Items listed in a dataset
»»
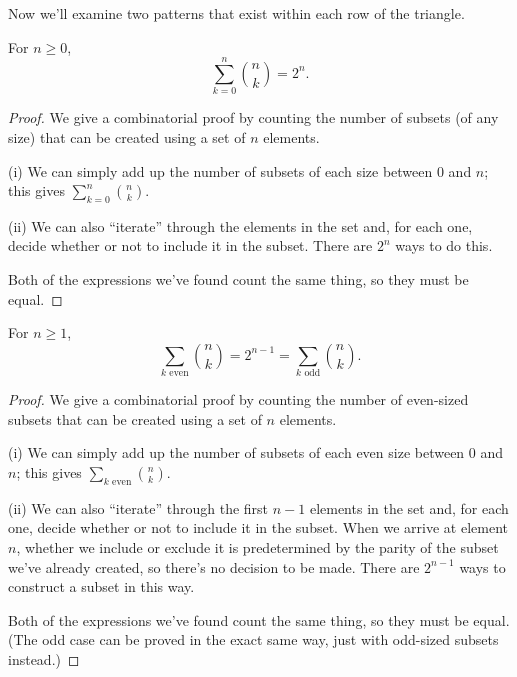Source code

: \documentclass[../m055main.tex]{subfiles}
\begin{document}
Now we'll examine two patterns that exist within each row of the triangle.

\begin{theorem} \label{rowSums}
    For $n \geq 0$,
    \[ \sum_{k=0}^{n} \binom{n}{k} = 2^{n}. \]
\end{theorem}

\begin{proof}
    We give a combinatorial proof by counting the number of subsets (of any size) that can be created using a set of $n$ elements.
    \smallskip

    (i) We can simply add up the number of subsets of each size between 0 and $n$; this gives $\sum\limits_{k=0}^{n} \binom{n}{k}$.
    \vspace{-3pt}

    (ii) We can also ``iterate'' through the elements in the set and, for each one, decide whether or not to include it in the subset.
    There are $2^{n}$ ways to do this.
    \smallskip

    Both of the expressions we've found count the same thing, so they must be equal.
\end{proof}

\pagebreak

\begin{theorem} \label{parityRowSums}
    For $n \geq 1$,
    \[ \sum_{k\textrm{ even}} \binom{n}{k} = 2^{n-1} = \sum_{k\textrm{ odd}} \binom{n}{k}. \]
\end{theorem}

\begin{proof}
    We give a combinatorial proof by counting the number of even-sized subsets that can be created using a set of $n$ elements.
    \smallskip

    (i) We can simply add up the number of subsets of each even size between 0 and $n$; this gives $\sum\limits_{k\textrm{ even}} \binom{n}{k}$.
    \vspace{-10pt}

    (ii) We can also ``iterate'' through the first $n-1$ elements in the set and, for each one, decide whether or not to include it in the subset.
    When we arrive at element $n$, whether we include or exclude it is predetermined by the parity of the subset we've already created, so there's no decision to be made.
    There are $2^{n-1}$ ways to construct a subset in this way.
    \smallskip

    Both of the expressions we've found count the same thing, so they must be equal.
    (The odd case can be proved in the exact same way, just with odd-sized subsets instead.)
\end{proof}
\end{document}

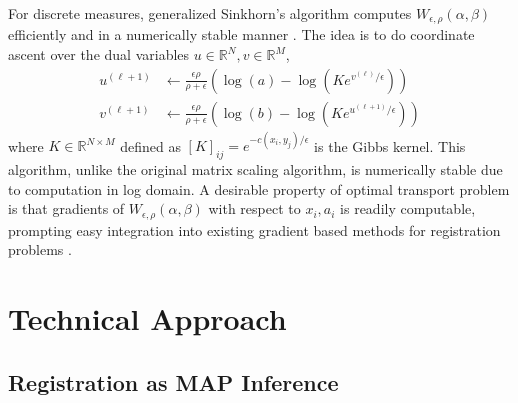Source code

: \documentclass{6838publ}
\newcommand\R{\ensuremath{\mathbb{R}}} %
\newcommand\pb[1]{\ensuremath{\left[ #1 \right]}} %
\begin{document}
For discrete measures, generalized Sinkhorn's algorithm computes $W_{\epsilon,\rho}(\alpha,\beta)$ efficiently and in a numerically stable manner \cite{chizatScalingAlgorithmsUnbalanced2017,feydyInterpolatingOptimalTransport2018}. The idea is to do coordinate ascent over the dual variables $u\in\R^N,v\in\R^M$,
\begin{align}
    u^{(\ell+1)}
        &\leftarrow \frac{\epsilon\rho}{\rho+\epsilon} \left( \log(a) - \log(Ke^{v^{(\ell)}/\epsilon}) \right) \\
    v^{(\ell+1)}
        &\leftarrow \frac{\epsilon\rho}{\rho+\epsilon} \left( \log(b) - \log(Ke^{u^{(\ell+1)}/\epsilon}) \right)
    \label{eq:sinkhorn_dual_ascent}
\end{align}
where $K\in\R^{N\times M}$ defined as $\pb{K}_{ij} = e^{-c(x_i,y_j)/\epsilon}$ is the Gibbs kernel. This algorithm, unlike the original matrix scaling algorithm, is numerically stable due to computation in log domain. A desirable property of optimal transport problem is that gradients of $W_{\epsilon,\rho}(\alpha,\beta)$ with respect to $x_i,a_i$ is readily computable, prompting easy integration into existing gradient based methods for registration problems \cite{feydyOptimalTransportDiffeomorphic2017a}. 


\section{Technical Approach}\label{sec:technical_approach}

\subsection{Registration as MAP Inference}
\end{document}

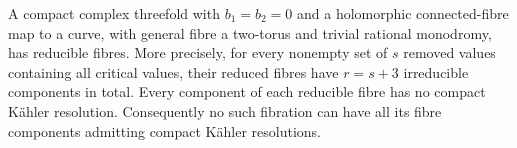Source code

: \begin{proposition}\hypertarget{tag-01G8}{}\label{cdp:st:D.2.1}


A compact complex threefold with $b_1=b_2=0$ and a holomorphic
connected-fibre map to a curve, with general fibre a two-torus and
trivial rational monodromy, has reducible fibres. More precisely,
for every nonempty set of $s$ removed values containing all critical
values, their reduced fibres have $r=s+3$ irreducible components in
total. Every component of each reducible fibre has no compact
K\"ahler resolution. Consequently no such fibration can have all
its fibre components admitting compact K\"ahler resolutions.
\end{proposition}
««
■ What is expected
Please copy each line of the entries in which the word "ahler" shows up.

■ Your response
K\"ahler resolution. Consequently no such fibration can have all
its fibre components admitting compact K\"ahler resolutions.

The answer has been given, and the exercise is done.